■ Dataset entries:
Start of Block

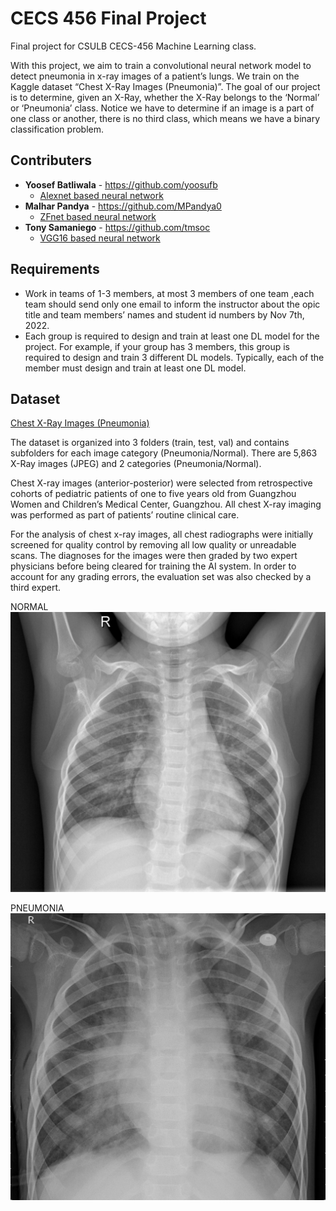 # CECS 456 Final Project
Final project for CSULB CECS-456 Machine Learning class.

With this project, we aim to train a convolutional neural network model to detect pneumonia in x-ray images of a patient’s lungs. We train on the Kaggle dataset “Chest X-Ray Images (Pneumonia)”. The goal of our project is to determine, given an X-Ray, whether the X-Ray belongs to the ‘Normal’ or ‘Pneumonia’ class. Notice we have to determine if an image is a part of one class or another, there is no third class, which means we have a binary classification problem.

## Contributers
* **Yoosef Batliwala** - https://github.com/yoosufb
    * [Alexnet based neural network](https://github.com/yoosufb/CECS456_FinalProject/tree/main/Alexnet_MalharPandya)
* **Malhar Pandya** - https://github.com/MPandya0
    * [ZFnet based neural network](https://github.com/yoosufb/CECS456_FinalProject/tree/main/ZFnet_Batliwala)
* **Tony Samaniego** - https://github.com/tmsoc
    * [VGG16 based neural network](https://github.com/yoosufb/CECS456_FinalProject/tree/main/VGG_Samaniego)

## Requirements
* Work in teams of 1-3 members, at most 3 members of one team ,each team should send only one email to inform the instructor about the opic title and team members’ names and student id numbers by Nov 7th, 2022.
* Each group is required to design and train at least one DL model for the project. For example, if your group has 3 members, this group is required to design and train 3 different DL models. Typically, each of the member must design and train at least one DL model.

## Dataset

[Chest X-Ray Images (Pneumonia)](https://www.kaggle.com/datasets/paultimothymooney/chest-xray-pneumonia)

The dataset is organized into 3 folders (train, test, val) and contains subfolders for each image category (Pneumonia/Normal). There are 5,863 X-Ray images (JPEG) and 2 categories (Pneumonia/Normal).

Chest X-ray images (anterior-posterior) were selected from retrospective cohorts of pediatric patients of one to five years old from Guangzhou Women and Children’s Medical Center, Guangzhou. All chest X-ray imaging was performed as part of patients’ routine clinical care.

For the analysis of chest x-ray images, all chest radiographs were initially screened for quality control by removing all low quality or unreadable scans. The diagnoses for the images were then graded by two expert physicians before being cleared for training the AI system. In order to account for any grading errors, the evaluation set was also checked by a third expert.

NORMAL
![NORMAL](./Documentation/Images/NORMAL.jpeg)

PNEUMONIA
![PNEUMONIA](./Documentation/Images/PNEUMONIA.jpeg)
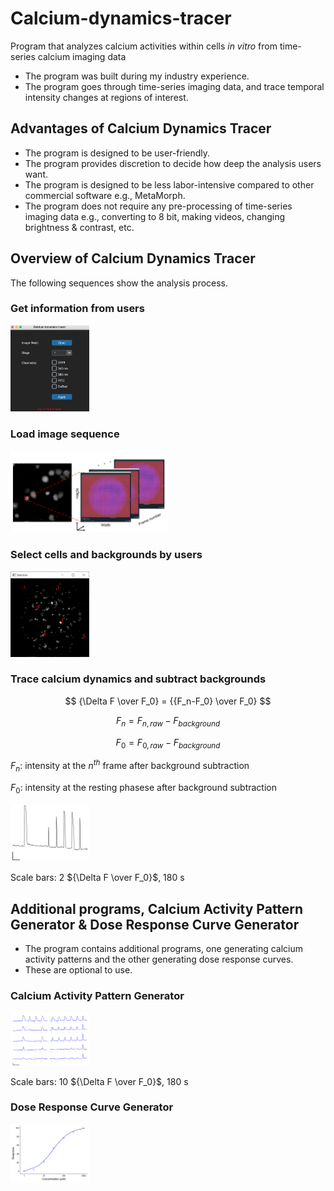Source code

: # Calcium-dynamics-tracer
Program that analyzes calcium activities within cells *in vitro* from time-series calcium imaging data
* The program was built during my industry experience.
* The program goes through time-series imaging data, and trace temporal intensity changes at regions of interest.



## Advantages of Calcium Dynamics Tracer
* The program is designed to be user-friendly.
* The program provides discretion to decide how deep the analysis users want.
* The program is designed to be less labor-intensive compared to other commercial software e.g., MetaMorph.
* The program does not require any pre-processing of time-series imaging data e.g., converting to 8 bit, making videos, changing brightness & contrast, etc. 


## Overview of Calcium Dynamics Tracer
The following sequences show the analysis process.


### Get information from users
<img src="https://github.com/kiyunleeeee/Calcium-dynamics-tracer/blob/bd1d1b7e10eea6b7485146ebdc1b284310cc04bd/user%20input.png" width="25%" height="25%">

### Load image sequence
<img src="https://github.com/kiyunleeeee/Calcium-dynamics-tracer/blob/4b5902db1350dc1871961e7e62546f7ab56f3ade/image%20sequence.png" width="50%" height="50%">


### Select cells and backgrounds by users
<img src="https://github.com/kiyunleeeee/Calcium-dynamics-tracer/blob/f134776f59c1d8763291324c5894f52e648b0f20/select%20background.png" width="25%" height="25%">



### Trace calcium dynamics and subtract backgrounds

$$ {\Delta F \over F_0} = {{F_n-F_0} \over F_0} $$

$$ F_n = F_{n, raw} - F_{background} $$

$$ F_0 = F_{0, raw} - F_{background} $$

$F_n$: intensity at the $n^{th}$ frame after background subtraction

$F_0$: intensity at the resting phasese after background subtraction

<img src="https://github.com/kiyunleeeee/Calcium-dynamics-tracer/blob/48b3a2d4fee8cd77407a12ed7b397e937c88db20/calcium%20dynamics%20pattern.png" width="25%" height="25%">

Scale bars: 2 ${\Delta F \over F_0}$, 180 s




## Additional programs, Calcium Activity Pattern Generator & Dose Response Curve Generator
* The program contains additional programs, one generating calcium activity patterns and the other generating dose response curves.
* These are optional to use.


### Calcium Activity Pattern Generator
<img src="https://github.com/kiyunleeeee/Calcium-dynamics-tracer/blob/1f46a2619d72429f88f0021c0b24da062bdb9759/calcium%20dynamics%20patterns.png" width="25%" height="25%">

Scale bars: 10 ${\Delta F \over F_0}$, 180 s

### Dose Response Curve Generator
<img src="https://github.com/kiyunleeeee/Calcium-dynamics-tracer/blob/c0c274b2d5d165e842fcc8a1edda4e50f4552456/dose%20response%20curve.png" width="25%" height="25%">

End of Block

■ What to work on:
Find how many lines in the records contain the string "time", then give the number alone.

■ Expected answer:
3